**** DATA EXTRACTS

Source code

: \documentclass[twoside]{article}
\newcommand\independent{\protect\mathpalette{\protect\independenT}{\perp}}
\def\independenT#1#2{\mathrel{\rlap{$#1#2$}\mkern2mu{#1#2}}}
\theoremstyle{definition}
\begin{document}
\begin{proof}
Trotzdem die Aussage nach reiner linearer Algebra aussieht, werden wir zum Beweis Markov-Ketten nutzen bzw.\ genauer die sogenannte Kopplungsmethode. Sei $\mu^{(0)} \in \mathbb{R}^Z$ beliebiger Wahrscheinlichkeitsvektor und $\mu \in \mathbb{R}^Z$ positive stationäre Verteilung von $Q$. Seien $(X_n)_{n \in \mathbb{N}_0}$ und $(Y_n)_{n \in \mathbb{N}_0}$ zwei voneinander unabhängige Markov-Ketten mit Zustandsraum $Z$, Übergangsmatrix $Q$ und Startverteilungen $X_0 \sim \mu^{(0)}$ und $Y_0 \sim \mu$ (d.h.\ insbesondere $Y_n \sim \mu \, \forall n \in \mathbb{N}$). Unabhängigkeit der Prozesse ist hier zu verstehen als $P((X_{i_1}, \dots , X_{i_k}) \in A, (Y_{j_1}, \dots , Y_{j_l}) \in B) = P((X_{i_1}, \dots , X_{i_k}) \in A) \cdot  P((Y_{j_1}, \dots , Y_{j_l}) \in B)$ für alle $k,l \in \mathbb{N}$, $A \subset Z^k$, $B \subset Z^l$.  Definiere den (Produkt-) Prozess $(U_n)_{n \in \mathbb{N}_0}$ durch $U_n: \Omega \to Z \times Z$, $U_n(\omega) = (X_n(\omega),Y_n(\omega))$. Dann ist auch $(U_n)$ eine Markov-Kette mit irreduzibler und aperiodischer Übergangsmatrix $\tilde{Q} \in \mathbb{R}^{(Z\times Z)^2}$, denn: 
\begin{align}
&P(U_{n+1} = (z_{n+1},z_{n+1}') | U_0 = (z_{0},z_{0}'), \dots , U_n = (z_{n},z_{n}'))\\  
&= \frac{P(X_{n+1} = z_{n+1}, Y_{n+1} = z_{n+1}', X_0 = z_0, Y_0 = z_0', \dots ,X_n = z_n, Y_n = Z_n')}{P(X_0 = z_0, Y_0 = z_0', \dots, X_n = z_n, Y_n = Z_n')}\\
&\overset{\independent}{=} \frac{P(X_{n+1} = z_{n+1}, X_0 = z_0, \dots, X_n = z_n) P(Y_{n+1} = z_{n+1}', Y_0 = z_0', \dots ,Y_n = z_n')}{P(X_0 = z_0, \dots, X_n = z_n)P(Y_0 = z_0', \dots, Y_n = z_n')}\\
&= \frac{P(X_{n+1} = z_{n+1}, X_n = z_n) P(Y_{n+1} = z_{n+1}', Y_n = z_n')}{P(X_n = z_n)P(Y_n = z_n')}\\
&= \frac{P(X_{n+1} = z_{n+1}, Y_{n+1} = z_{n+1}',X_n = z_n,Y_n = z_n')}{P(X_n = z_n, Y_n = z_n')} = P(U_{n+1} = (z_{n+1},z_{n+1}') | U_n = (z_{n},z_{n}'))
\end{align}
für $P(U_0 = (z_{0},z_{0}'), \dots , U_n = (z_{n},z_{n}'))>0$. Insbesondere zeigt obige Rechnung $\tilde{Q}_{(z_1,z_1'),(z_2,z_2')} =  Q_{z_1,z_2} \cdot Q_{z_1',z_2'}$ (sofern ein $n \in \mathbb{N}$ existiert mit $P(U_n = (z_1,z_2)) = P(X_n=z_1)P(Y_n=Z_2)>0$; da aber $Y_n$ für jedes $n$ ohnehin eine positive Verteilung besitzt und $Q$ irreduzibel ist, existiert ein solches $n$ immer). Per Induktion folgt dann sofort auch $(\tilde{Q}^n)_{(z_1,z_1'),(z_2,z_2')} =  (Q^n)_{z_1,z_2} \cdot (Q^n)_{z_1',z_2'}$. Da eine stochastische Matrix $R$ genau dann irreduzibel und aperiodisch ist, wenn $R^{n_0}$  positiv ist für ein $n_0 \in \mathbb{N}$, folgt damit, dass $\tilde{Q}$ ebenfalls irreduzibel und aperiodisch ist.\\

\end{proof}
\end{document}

********

### INSTRUCTIONS TO FOLLOW
Generate an exact reproduction of all entries.

### TASK RESPONSE
Source code

: \documentclass[twoside]{article}
\newcommand\independent{\protect\mathpalette{\protect\independenT}{\perp}}
\def\independenT#1#2{\mathrel{\rlap{$#1#2$}\mkern2mu{#1#2}}}
\theoremstyle{definition}
\begin{document}
\begin{proof}
Trotzdem die Aussage nach reiner linearer Algebra aussieht, werden wir zum Beweis Markov-Ketten nutzen bzw.\ genauer die sogenannte Kopplungsmethode. Sei $\mu^{(0)} \in \mathbb{R}^Z$ beliebiger Wahrscheinlichkeitsvektor und $\mu \in \mathbb{R}^Z$ positive stationäre Verteilung von $Q$. Seien $(X_n)_{n \in \mathbb{N}_0}$ und $(Y_n)_{n \in \mathbb{N}_0}$ zwei voneinander unabhängige Markov-Ketten mit Zustandsraum $Z$, Übergangsmatrix $Q$ und Startverteilungen $X_0 \sim \mu^{(0)}$ und $Y_0 \sim \mu$ (d.h.\ insbesondere $Y_n \sim \mu \, \forall n \in \mathbb{N}$). Unabhängigkeit der Prozesse ist hier zu verstehen als $P((X_{i_1}, \dots , X_{i_k}) \in A, (Y_{j_1}, \dots , Y_{j_l}) \in B) = P((X_{i_1}, \dots , X_{i_k}) \in A) \cdot  P((Y_{j_1}, \dots , Y_{j_l}) \in B)$ für alle $k,l \in \mathbb{N}$, $A \subset Z^k$, $B \subset Z^l$.  Definiere den (Produkt-) Prozess $(U_n)_{n \in \mathbb{N}_0}$ durch $U_n: \Omega \to Z \times Z$, $U_n(\omega) = (X_n(\omega),Y_n(\omega))$. Dann ist auch $(U_n)$ eine Markov-Kette mit irreduzibler und aperiodischer Übergangsmatrix $\tilde{Q} \in \mathbb{R}^{(Z\times Z)^2}$, denn: 
\begin{align}
&P(U_{n+1} = (z_{n+1},z_{n+1}') | U_0 = (z_{0},z_{0}'), \dots , U_n = (z_{n},z_{n}'))\\  
&= \frac{P(X_{n+1} = z_{n+1}, Y_{n+1} = z_{n+1}', X_0 = z_0, Y_0 = z_0', \dots ,X_n = z_n, Y_n = Z_n')}{P(X_0 = z_0, Y_0 = z_0', \dots, X_n = z_n, Y_n = Z_n')}\\
&\overset{\independent}{=} \frac{P(X_{n+1} = z_{n+1}, X_0 = z_0, \dots, X_n = z_n) P(Y_{n+1} = z_{n+1}', Y_0 = z_0', \dots ,Y_n = z_n')}{P(X_0 = z_0, \dots, X_n = z_n)P(Y_0 = z_0', \dots, Y_n = z_n')}\\
&= \frac{P(X_{n+1} = z_{n+1}, X_n = z_n) P(Y_{n+1} = z_{n+1}', Y_n = z_n')}{P(X_n = z_n)P(Y_n = z_n')}\\
&= \frac{P(X_{n+1} = z_{n+1}, Y_{n+1} = z_{n+1}',X_n = z_n,Y_n = z_n')}{P(X_n = z_n, Y_n = z_n')} = P(U_{n+1} = (z_{n+1},z_{n+1}') | U_n = (z_{n},z_{n}'))
\end{align}
für $P(U_0 = (z_{0},z_{0}'), \dots , U_n = (z_{n},z_{n}'))>0$. Insbesondere zeigt obige Rechnung $\tilde{Q}_{(z_1,z_1'),(z_2,z_2')} =  Q_{z_1,z_2} \cdot Q_{z_1',z_2'}$ (sofern ein $n \in \mathbb{N}$ existiert mit $P(U_n = (z_1,z_2)) = P(X_n=z_1)P(Y_n=Z_2)>0$; da aber $Y_n$ für jedes $n$ ohnehin eine positive Verteilung besitzt und $Q$ irreduzibel ist, existiert ein solches $n$ immer). Per Induktion folgt dann sofort auch $(\tilde{Q}^n)_{(z_1,z_1'),(z_2,z_2')} =  (Q^n)_{z_1,z_2} \cdot (Q^n)_{z_1',z_2'}$. Da eine stochastische Matrix $R$ genau dann irreduzibel und aperiodisch ist, wenn $R^{n_0}$  positiv ist für ein $n_0 \in \mathbb{N}$, folgt damit, dass $\tilde{Q}$ ebenfalls irreduzibel und aperiodisch ist.\\

\end{proof}
\end{document}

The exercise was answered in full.